How to complete this task
Return the data below exactly, minus the pictures.

Provided entries
· · · · ·

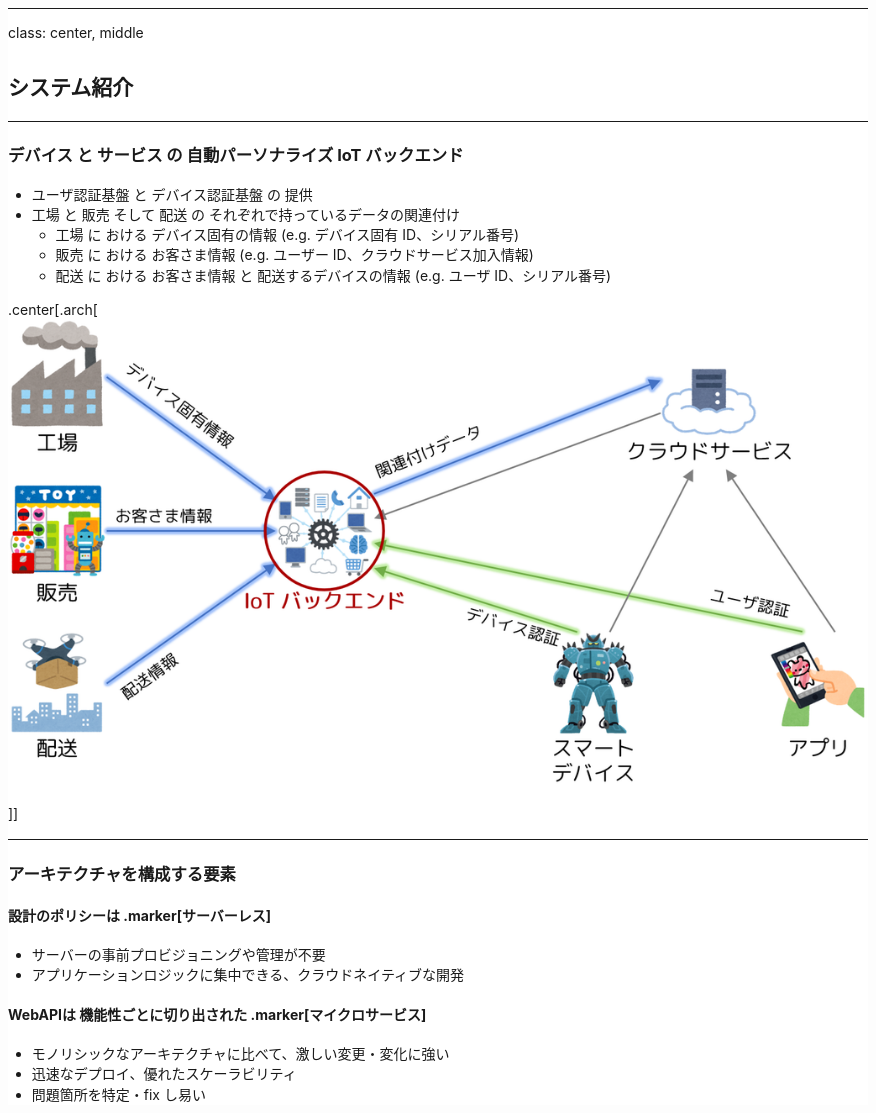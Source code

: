 

---
class: center, middle
## システム紹介
---
### デバイス と サービス の 自動パーソナライズ IoT バックエンド
- ユーザ認証基盤 と デバイス認証基盤 の 提供
- 工場 と 販売 そして 配送 の それぞれで持っているデータの関連付け
  - 工場 に おける デバイス固有の情報 (e.g. デバイス固有 ID、シリアル番号)
  - 販売 に おける お客さま情報 (e.g. ユーザー ID、クラウドサービス加入情報)
  - 配送 に おける お客さま情報 と 配送するデバイスの情報 (e.g. ユーザ ID、シリアル番号)

.center[.arch[![](contents/2018-agile-and-devopts-study/images/103.png "クラウド連携に必要な仕掛け")]]


---
### アーキテクチャを構成する要素
#### 設計のポリシーは .marker[サーバーレス]
- サーバーの事前プロビジョニングや管理が不要  
- アプリケーションロジックに集中できる、クラウドネイティブな開発

#### WebAPIは 機能性ごとに切り出された .marker[マイクロサービス]
- モノリシックなアーキテクチャに比べて、激しい変更・変化に強い  
- 迅速なデプロイ、優れたスケーラビリティ  
- 問題箇所を特定・fix し易い
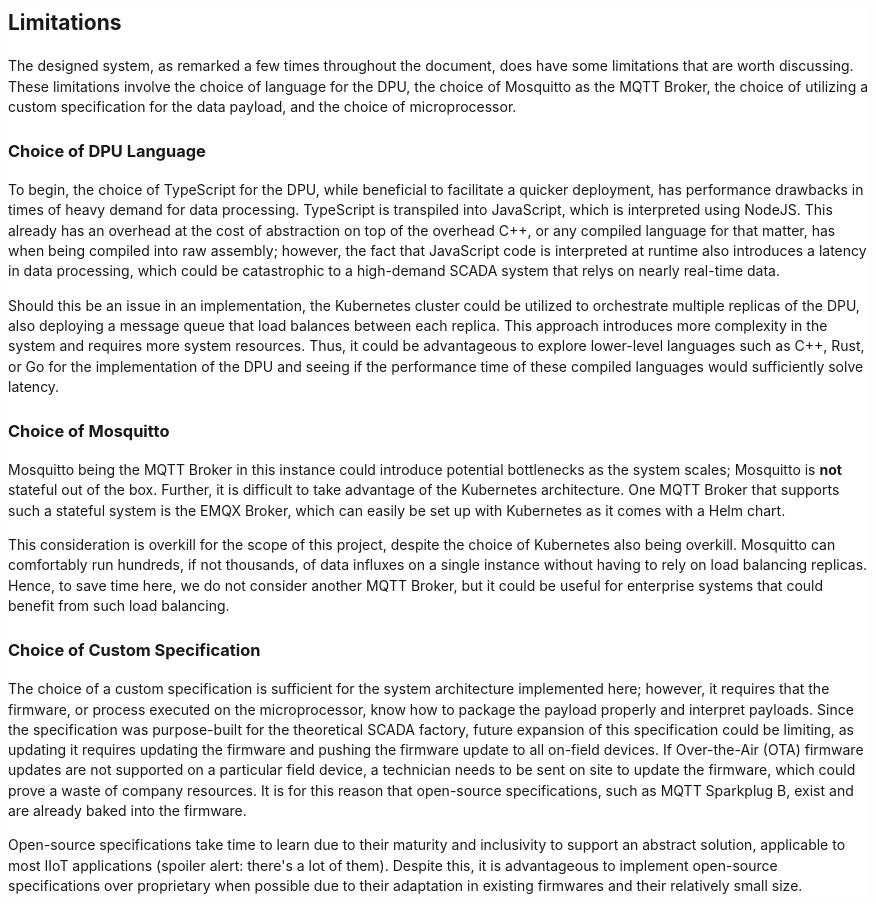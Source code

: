 ## Limitations

The designed system, as remarked a few times throughout the document, does have some limitations that are worth discussing. These limitations involve the choice of language for the DPU, the choice of Mosquitto as the MQTT Broker, the choice of utilizing a custom specification for the data payload, and the choice of microprocessor.

### Choice of DPU Language

To begin, the choice of TypeScript for the DPU, while beneficial to facilitate a quicker deployment, has performance drawbacks in times of heavy demand for data processing. TypeScript is transpiled into JavaScript, which is interpreted using NodeJS. This already has an overhead at the cost of abstraction on top of the overhead C++, or any compiled language for that matter, has when being compiled into raw assembly; however, the fact that JavaScript code is interpreted at runtime also introduces a latency in data processing, which could be catastrophic to a high-demand SCADA system that relys on nearly real-time data. 

Should this be an issue in an implementation, the Kubernetes cluster could be utilized to orchestrate multiple replicas of the DPU, also deploying a message queue that load balances between each replica. This approach introduces more complexity in the system and requires more system resources. Thus, it could be advantageous to explore lower-level languages such as C++, Rust, or Go for the implementation of the DPU and seeing if the performance time of these compiled languages would sufficiently solve latency.

### Choice of Mosquitto

Mosquitto being the MQTT Broker in this instance could introduce potential bottlenecks as the system scales; Mosquitto is **not** stateful out of the box. Further, it is difficult to take advantage of the Kubernetes architecture. One MQTT Broker that supports such a stateful system is the EMQX Broker, which can easily be set up with Kubernetes as it comes with a Helm chart. 

This consideration is overkill for the scope of this project, despite the choice of Kubernetes also being overkill. Mosquitto can comfortably run hundreds, if not thousands, of data influxes on a single instance without having to rely on load balancing replicas. Hence, to save time here, we do not consider another MQTT Broker, but it could be useful for enterprise systems that could benefit from such load balancing.

### Choice of Custom Specification

The choice of a custom specification is sufficient for the system architecture implemented here; however, it requires that the firmware, or process executed on the microprocessor, know how to package the payload properly and interpret payloads. Since the specification was purpose-built for the theoretical SCADA factory, future expansion of this specification could be limiting, as updating it requires updating the firmware and pushing the firmware update to all on-field devices. If Over-the-Air (OTA) firmware updates are not supported on a particular field device, a technician needs to be sent on site to update the firmware, which could prove a waste of company resources. It is for this reason that open-source specifications, such as MQTT Sparkplug B, exist and are already baked into the firmware.

Open-source specifications take time to learn due to their maturity and inclusivity to support an abstract solution, applicable to most IIoT applications (spoiler alert: there's a lot of them). Despite this, it is advantageous to implement open-source specifications over proprietary when possible due to their adaptation in existing firmwares and their relatively small size.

· · · · ·

Task solution
Source code

: 

---
class: center, middle
## システム紹介
---
### デバイス と サービス の 自動パーソナライズ IoT バックエンド
- ユーザ認証基盤 と デバイス認証基盤 の 提供
- 工場 と 販売 そして 配送 の それぞれで持っているデータの関連付け
  - 工場 に おける デバイス固有の情報 (e.g. デバイス固有 ID、シリアル番号)
  - 販売 に おける お客さま情報 (e.g. ユーザー ID、クラウドサービス加入情報)
  - 配送 に おける お客さま情報 と 配送するデバイスの情報 (e.g. ユーザ ID、シリアル番号)

.center[.arch[![](contents/2018-agile-and-devopts-study/images/103.png "クラウド連携に必要な仕掛け")]]


---
### アーキテクチャを構成する要素
#### 設計のポリシーは .marker[サーバーレス]
- サーバーの事前プロビジョニングや管理が不要  
- アプリケーションロジックに集中できる、クラウドネイティブな開発

#### WebAPIは 機能性ごとに切り出された .marker[マイクロサービス]
- モノリシックなアーキテクチャに比べて、激しい変更・変化に強い  
- 迅速なデプロイ、優れたスケーラビリティ  
- 問題箇所を特定・fix し易い
Source code

: ## Limitations

The designed system, as remarked a few times throughout the document, does have some limitations that are worth discussing. These limitations involve the choice of language for the DPU, the choice of Mosquitto as the MQTT Broker, the choice of utilizing a custom specification for the data payload, and the choice of microprocessor.

### Choice of DPU Language

To begin, the choice of TypeScript for the DPU, while beneficial to facilitate a quicker deployment, has performance drawbacks in times of heavy demand for data processing. TypeScript is transpiled into JavaScript, which is interpreted using NodeJS. This already has an overhead at the cost of abstraction on top of the overhead C++, or any compiled language for that matter, has when being compiled into raw assembly; however, the fact that JavaScript code is interpreted at runtime also introduces a latency in data processing, which could be catastrophic to a high-demand SCADA system that relys on nearly real-time data. 

Should this be an issue in an implementation, the Kubernetes cluster could be utilized to orchestrate multiple replicas of the DPU, also deploying a message queue that load balances between each replica. This approach introduces more complexity in the system and requires more system resources. Thus, it could be advantageous to explore lower-level languages such as C++, Rust, or Go for the implementation of the DPU and seeing if the performance time of these compiled languages would sufficiently solve latency.

### Choice of Mosquitto

Mosquitto being the MQTT Broker in this instance could introduce potential bottlenecks as the system scales; Mosquitto is **not** stateful out of the box. Further, it is difficult to take advantage of the Kubernetes architecture. One MQTT Broker that supports such a stateful system is the EMQX Broker, which can easily be set up with Kubernetes as it comes with a Helm chart. 

This consideration is overkill for the scope of this project, despite the choice of Kubernetes also being overkill. Mosquitto can comfortably run hundreds, if not thousands, of data influxes on a single instance without having to rely on load balancing replicas. Hence, to save time here, we do not consider another MQTT Broker, but it could be useful for enterprise systems that could benefit from such load balancing.

### Choice of Custom Specification

The choice of a custom specification is sufficient for the system architecture implemented here; however, it requires that the firmware, or process executed on the microprocessor, know how to package the payload properly and interpret payloads. Since the specification was purpose-built for the theoretical SCADA factory, future expansion of this specification could be limiting, as updating it requires updating the firmware and pushing the firmware update to all on-field devices. If Over-the-Air (OTA) firmware updates are not supported on a particular field device, a technician needs to be sent on site to update the firmware, which could prove a waste of company resources. It is for this reason that open-source specifications, such as MQTT Sparkplug B, exist and are already baked into the firmware.

Open-source specifications take time to learn due to their maturity and inclusivity to support an abstract solution, applicable to most IIoT applications (spoiler alert: there's a lot of them). Despite this, it is advantageous to implement open-source specifications over proprietary when possible due to their adaptation in existing firmwares and their relatively small size.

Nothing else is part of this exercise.